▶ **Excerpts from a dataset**
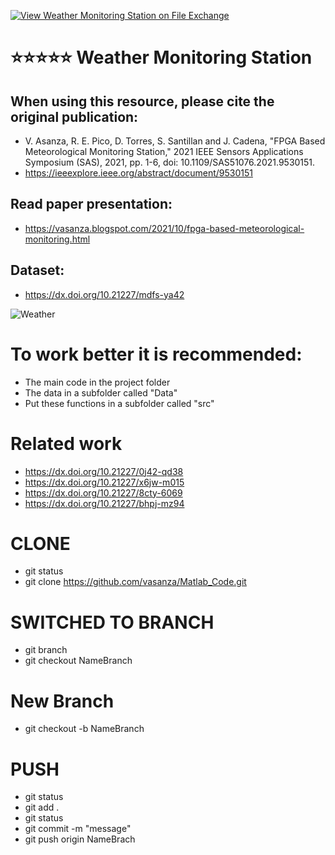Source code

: [![View Weather Monitoring Station on File Exchange](https://www.mathworks.com/matlabcentral/images/matlab-file-exchange.svg)](https://www.mathworks.com/matlabcentral/fileexchange/102804-weather-monitoring-station)
# ⭐⭐⭐⭐⭐ Weather Monitoring Station
## When using this resource, please cite the original publication:
- V. Asanza, R. E. Pico, D. Torres, S. Santillan and J. Cadena, "FPGA Based Meteorological Monitoring Station," 2021 IEEE Sensors Applications Symposium (SAS), 2021, pp. 1-6, doi: 10.1109/SAS51076.2021.9530151.
- https://ieeexplore.ieee.org/abstract/document/9530151
## Read paper presentation:
- https://vasanza.blogspot.com/2021/10/fpga-based-meteorological-monitoring.html
## Dataset:
- https://dx.doi.org/10.21227/mdfs-ya42

![Weather](https://user-images.githubusercontent.com/12642226/126882902-fed11a73-99d1-41a8-8533-7b5cd16f4c8d.png)

# To work better it is recommended:
- The main code in the project folder
- The data in a subfolder called "Data"
- Put these functions in a subfolder called "src"

# Related work
- https://dx.doi.org/10.21227/0j42-qd38
- https://dx.doi.org/10.21227/x6jw-m015
- https://dx.doi.org/10.21227/8cty-6069
- https://dx.doi.org/10.21227/bhpj-mz94
# CLONE
- git status
- git clone https://github.com/vasanza/Matlab_Code.git
# SWITCHED TO BRANCH
- git branch
- git checkout NameBranch
# New Branch
- git checkout -b NameBranch
# PUSH
- git status
- git add .
- git status
- git commit -m "message"
- git push origin NameBrach
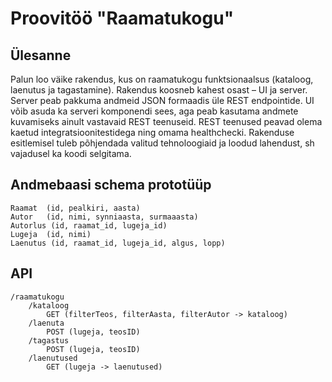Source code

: Proovitöö "Raamatukogu"
===

Ülesanne
---
Palun loo väike rakendus, kus on raamatukogu funktsionaalsus (kataloog, laenutus ja tagastamine).
Rakendus koosneb kahest osast – UI ja server. Server peab pakkuma andmeid JSON formaadis üle REST endpointide. 
UI võib asuda ka serveri komponendi sees, aga peab kasutama andmete kuvamiseks ainult vastavaid REST teenuseid. 
REST teenused peavad olema kaetud integratsioonitestidega ning omama healthchecki. 
Rakenduse esitlemisel tuleb põhjendada valitud tehnoloogiaid ja loodud lahendust, sh vajadusel ka koodi selgitama.

Andmebaasi schema prototüüp
---
    Raamat  (id, pealkiri, aasta)
    Autor	(id, nimi, synniaasta, surmaaasta)
    Autorlus (id, raamat_id, lugeja_id)
    Lugeja 	(id, nimi)
    Laenutus (id, raamat_id, lugeja_id, algus, lopp)


API
---
    /raamatukogu
	    /kataloog
		    GET (filterTeos, filterAasta, filterAutor -> kataloog)
	    /laenuta
   		    POST (lugeja, teosID)
	    /tagastus
		    POST (lugeja, teosID)
	    /laenutused
		    GET (lugeja -> laenutused)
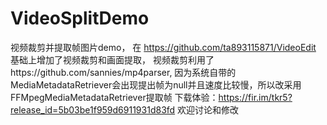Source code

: # VideoSplitDemo
视频裁剪并提取帧图片demo，
在 https://github.com/ta893115871/VideoEdit 基础上增加了视频裁剪和画面提取， 
视频裁剪利用了https://github.com/sannies/mp4parser,
因为系统自带的MediaMetadataRetriever会出现提出帧为null并且速度比较慢，所以改采用
FFMpegMediaMetadataRetriever提取帧
下载体验：https://fir.im/tkr5?release_id=5b03be1f959d6911931d83fd
欢迎讨论和修改
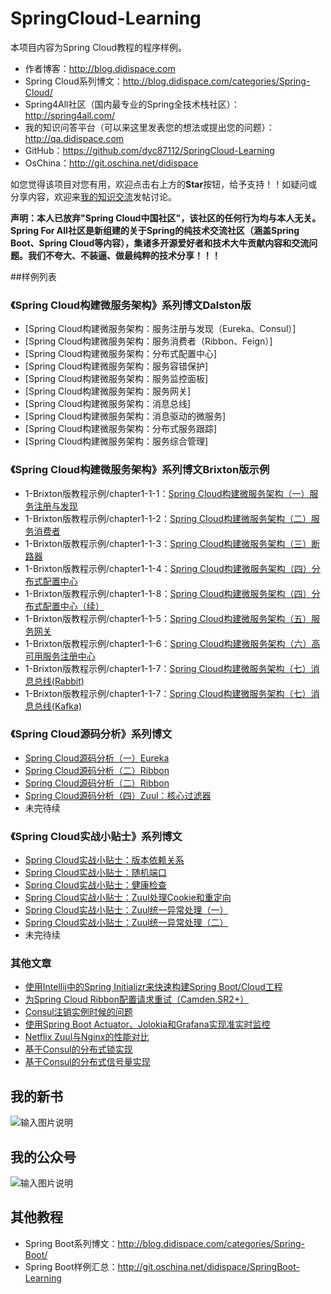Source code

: # SpringCloud-Learning

本项目内容为Spring Cloud教程的程序样例。

- 作者博客：http://blog.didispace.com
- Spring Cloud系列博文：http://blog.didispace.com/categories/Spring-Cloud/
- Spring4All社区（国内最专业的Spring全技术栈社区）：http://spring4all.com/
- 我的知识问答平台（可以来这里发表您的想法或提出您的问题）：http://qa.didispace.com
- GitHub：https://github.com/dyc87112/SpringCloud-Learning
- OsChina：http://git.oschina.net/didispace

如您觉得该项目对您有用，欢迎点击右上方的**Star**按钮，给予支持！！如疑问或分享内容，欢迎来[我的知识交流](http://qa.didispace.com/)发帖讨论。

**声明：本人已放弃"Spring Cloud中国社区"，该社区的任何行为均与本人无关。Spring For All社区是新组建的关于Spring的纯技术交流社区（涵盖Spring Boot、Spring Cloud等内容），集诸多开源爱好者和技术大牛贡献内容和交流问题。我们不夸大、不装逼、做最纯粹的技术分享！！！**

##样例列表

### 《Spring Cloud构建微服务架构》系列博文Dalston版

- [Spring Cloud构建微服务架构：服务注册与发现（Eureka、Consul）]
- [Spring Cloud构建微服务架构：服务消费者（Ribbon、Feign）]
- [Spring Cloud构建微服务架构：分布式配置中心]
- [Spring Cloud构建微服务架构：服务容错保护]
- [Spring Cloud构建微服务架构：服务监控面板]
- [Spring Cloud构建微服务架构：服务网关]
- [Spring Cloud构建微服务架构：消息总线]
- [Spring Cloud构建微服务架构：消息驱动的微服务]
- [Spring Cloud构建微服务架构：分布式服务跟踪]
- [Spring Cloud构建微服务架构：服务综合管理]

### 《Spring Cloud构建微服务架构》系列博文Brixton版示例

- 1-Brixton版教程示例/chapter1-1-1：[Spring Cloud构建微服务架构（一）服务注册与发现](http://blog.didispace.com/springcloud1/)
- 1-Brixton版教程示例/chapter1-1-2：[Spring Cloud构建微服务架构（二）服务消费者](http://blog.didispace.com/springcloud2/)
- 1-Brixton版教程示例/chapter1-1-3：[Spring Cloud构建微服务架构（三）断路器](http://blog.didispace.com/springcloud3/)
- 1-Brixton版教程示例/chapter1-1-4：[Spring Cloud构建微服务架构（四）分布式配置中心](http://blog.didispace.com/springcloud4/)
- 1-Brixton版教程示例/chapter1-1-8：[Spring Cloud构建微服务架构（四）分布式配置中心（续）](http://blog.didispace.com/springcloud4-2/)
- 1-Brixton版教程示例/chapter1-1-5：[Spring Cloud构建微服务架构（五）服务网关](http://blog.didispace.com/springcloud5/)
- 1-Brixton版教程示例/chapter1-1-6：[Spring Cloud构建微服务架构（六）高可用服务注册中心](http://blog.didispace.com/springcloud6/)
- 1-Brixton版教程示例/chapter1-1-7：[Spring Cloud构建微服务架构（七）消息总线(Rabbit)](http://blog.didispace.com/springcloud7/)
- 1-Brixton版教程示例/chapter1-1-7：[Spring Cloud构建微服务架构（七）消息总线(Kafka)](http://blog.didispace.com/springcloud7-2/)

### 《Spring Cloud源码分析》系列博文

- [Spring Cloud源码分析（一）Eureka](http://blog.didispace.com/springcloud-sourcecode-eureka/)
- [Spring Cloud源码分析（二）Ribbon](http://blog.didispace.com/springcloud-sourcecode-ribbon/)
- [Spring Cloud源码分析（二）Ribbon](http://blog.didispace.com/springcloud-sourcecode-ribbon/)
- [Spring Cloud源码分析（四）Zuul：核心过滤器](http://blog.didispace.com/spring-cloud-source-zuul/)
- 未完待续

### 《Spring Cloud实战小贴士》系列博文

- [Spring Cloud实战小贴士：版本依赖关系](http://blog.didispace.com/spring-cloud-tips-1/)
- [Spring Cloud实战小贴士：随机端口](http://blog.didispace.com/spring-cloud-tips-2/)
- [Spring Cloud实战小贴士：健康检查](http://blog.didispace.com/spring-cloud-tips-3/)
- [Spring Cloud实战小贴士：Zuul处理Cookie和重定向](http://blog.didispace.com/spring-cloud-zuul-cookie-redirect/)
- [Spring Cloud实战小贴士：Zuul统一异常处理（一）](http://blog.didispace.com/spring-cloud-zuul-exception/)
- [Spring Cloud实战小贴士：Zuul统一异常处理（二）](http://blog.didispace.com/spring-cloud-zuul-exception-2/)
- 未完待续

### 其他文章

- [使用Intellij中的Spring Initializr来快速构建Spring Boot/Cloud工程](http://blog.didispace.com/spring-initializr-in-intellij/)
- [为Spring Cloud Ribbon配置请求重试（Camden.SR2+）](http://blog.didispace.com/spring-cloud-ribbon-failed-retry/)
- [Consul注销实例时候的问题](http://blog.didispace.com/consul-deregister/)
- [使用Spring Boot Actuator、Jolokia和Grafana实现准实时监控](http://blog.didispace.com/spring-boot-jolokia-grafana-monitor/)
- [Netflix Zuul与Nginx的性能对比](http://blog.didispace.com/zuul-vs-nginx-performance/)
- [基于Consul的分布式锁实现](http://blog.didispace.com/spring-cloud-consul-lock-and-semphore/)
- [基于Consul的分布式信号量实现](http://blog.didispace.com/spring-cloud-consul-lock-and-semphore-2/)

## 我的新书

![输入图片说明](https://git.oschina.net/uploads/images/2017/0416/233753_eb31a228_437188.png "在这里输入图片标题")

## 我的公众号

![输入图片说明](http://git.oschina.net/uploads/images/2017/0105/082219_0315cece_437188.jpeg "在这里输入图片标题")

## 其他教程

- Spring Boot系列博文：http://blog.didispace.com/categories/Spring-Boot/
- Spring Boot样例汇总：http://git.oschina.net/didispace/SpringBoot-Learning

▶ **Problem**
Reproduce, character for character, only the lines of the preceding data that start at the line with "- [Spring Cloud构建微服务架构：分布式服务跟踪]" and end at the line with "### 《Spring Cloud源码分析》系列博文", both included.

▶ **Solution for this problem**
- [Spring Cloud构建微服务架构：分布式服务跟踪]
- [Spring Cloud构建微服务架构：服务综合管理]

### 《Spring Cloud构建微服务架构》系列博文Brixton版示例

- 1-Brixton版教程示例/chapter1-1-1：[Spring Cloud构建微服务架构（一）服务注册与发现](http://blog.didispace.com/springcloud1/)
- 1-Brixton版教程示例/chapter1-1-2：[Spring Cloud构建微服务架构（二）服务消费者](http://blog.didispace.com/springcloud2/)
- 1-Brixton版教程示例/chapter1-1-3：[Spring Cloud构建微服务架构（三）断路器](http://blog.didispace.com/springcloud3/)
- 1-Brixton版教程示例/chapter1-1-4：[Spring Cloud构建微服务架构（四）分布式配置中心](http://blog.didispace.com/springcloud4/)
- 1-Brixton版教程示例/chapter1-1-8：[Spring Cloud构建微服务架构（四）分布式配置中心（续）](http://blog.didispace.com/springcloud4-2/)
- 1-Brixton版教程示例/chapter1-1-5：[Spring Cloud构建微服务架构（五）服务网关](http://blog.didispace.com/springcloud5/)
- 1-Brixton版教程示例/chapter1-1-6：[Spring Cloud构建微服务架构（六）高可用服务注册中心](http://blog.didispace.com/springcloud6/)
- 1-Brixton版教程示例/chapter1-1-7：[Spring Cloud构建微服务架构（七）消息总线(Rabbit)](http://blog.didispace.com/springcloud7/)
- 1-Brixton版教程示例/chapter1-1-7：[Spring Cloud构建微服务架构（七）消息总线(Kafka)](http://blog.didispace.com/springcloud7-2/)

### 《Spring Cloud源码分析》系列博文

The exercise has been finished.